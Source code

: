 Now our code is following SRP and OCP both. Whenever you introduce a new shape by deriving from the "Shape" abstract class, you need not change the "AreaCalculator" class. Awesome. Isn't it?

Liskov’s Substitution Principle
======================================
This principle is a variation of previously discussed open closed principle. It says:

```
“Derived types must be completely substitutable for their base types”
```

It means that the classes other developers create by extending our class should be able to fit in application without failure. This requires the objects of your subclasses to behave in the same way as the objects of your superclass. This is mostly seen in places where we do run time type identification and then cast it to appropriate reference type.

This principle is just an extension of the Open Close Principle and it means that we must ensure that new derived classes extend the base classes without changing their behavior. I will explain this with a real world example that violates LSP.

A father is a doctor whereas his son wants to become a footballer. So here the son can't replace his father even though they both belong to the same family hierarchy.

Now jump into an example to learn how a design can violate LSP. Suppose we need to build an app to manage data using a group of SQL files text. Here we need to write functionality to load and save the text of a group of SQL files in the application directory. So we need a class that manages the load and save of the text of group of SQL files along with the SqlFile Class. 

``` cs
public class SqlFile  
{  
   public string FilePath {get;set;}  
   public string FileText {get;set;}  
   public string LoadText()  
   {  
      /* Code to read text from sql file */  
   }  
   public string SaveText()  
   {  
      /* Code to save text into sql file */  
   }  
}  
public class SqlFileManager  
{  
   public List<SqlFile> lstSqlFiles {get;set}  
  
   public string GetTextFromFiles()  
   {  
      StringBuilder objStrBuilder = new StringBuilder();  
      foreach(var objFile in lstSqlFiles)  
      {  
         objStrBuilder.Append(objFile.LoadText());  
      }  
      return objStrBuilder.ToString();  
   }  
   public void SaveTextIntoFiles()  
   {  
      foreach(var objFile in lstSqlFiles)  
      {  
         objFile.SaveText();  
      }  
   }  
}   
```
┄┄┄┄┄┄┄┄┄┄┄┄┄┄┄┄┄┄┄┄
◆ **Problem details**
To complete the exercise, print all of the entries exactly.

◆ **Written answer**
Source code

: Now our code is following SRP and OCP both. Whenever you introduce a new shape by deriving from the "Shape" abstract class, you need not change the "AreaCalculator" class. Awesome. Isn't it?

Liskov’s Substitution Principle
======================================
This principle is a variation of previously discussed open closed principle. It says:

```
“Derived types must be completely substitutable for their base types”
```

It means that the classes other developers create by extending our class should be able to fit in application without failure. This requires the objects of your subclasses to behave in the same way as the objects of your superclass. This is mostly seen in places where we do run time type identification and then cast it to appropriate reference type.

This principle is just an extension of the Open Close Principle and it means that we must ensure that new derived classes extend the base classes without changing their behavior. I will explain this with a real world example that violates LSP.

A father is a doctor whereas his son wants to become a footballer. So here the son can't replace his father even though they both belong to the same family hierarchy.

Now jump into an example to learn how a design can violate LSP. Suppose we need to build an app to manage data using a group of SQL files text. Here we need to write functionality to load and save the text of a group of SQL files in the application directory. So we need a class that manages the load and save of the text of group of SQL files along with the SqlFile Class. 

``` cs
public class SqlFile  
{  
   public string FilePath {get;set;}  
   public string FileText {get;set;}  
   public string LoadText()  
   {  
      /* Code to read text from sql file */  
   }  
   public string SaveText()  
   {  
      /* Code to save text into sql file */  
   }  
}  
public class SqlFileManager  
{  
   public List<SqlFile> lstSqlFiles {get;set}  
  
   public string GetTextFromFiles()  
   {  
      StringBuilder objStrBuilder = new StringBuilder();  
      foreach(var objFile in lstSqlFiles)  
      {  
         objStrBuilder.Append(objFile.LoadText());  
      }  
      return objStrBuilder.ToString();  
   }  
   public void SaveTextIntoFiles()  
   {  
      foreach(var objFile in lstSqlFiles)  
      {  
         objFile.SaveText();  
      }  
   }  
}   
```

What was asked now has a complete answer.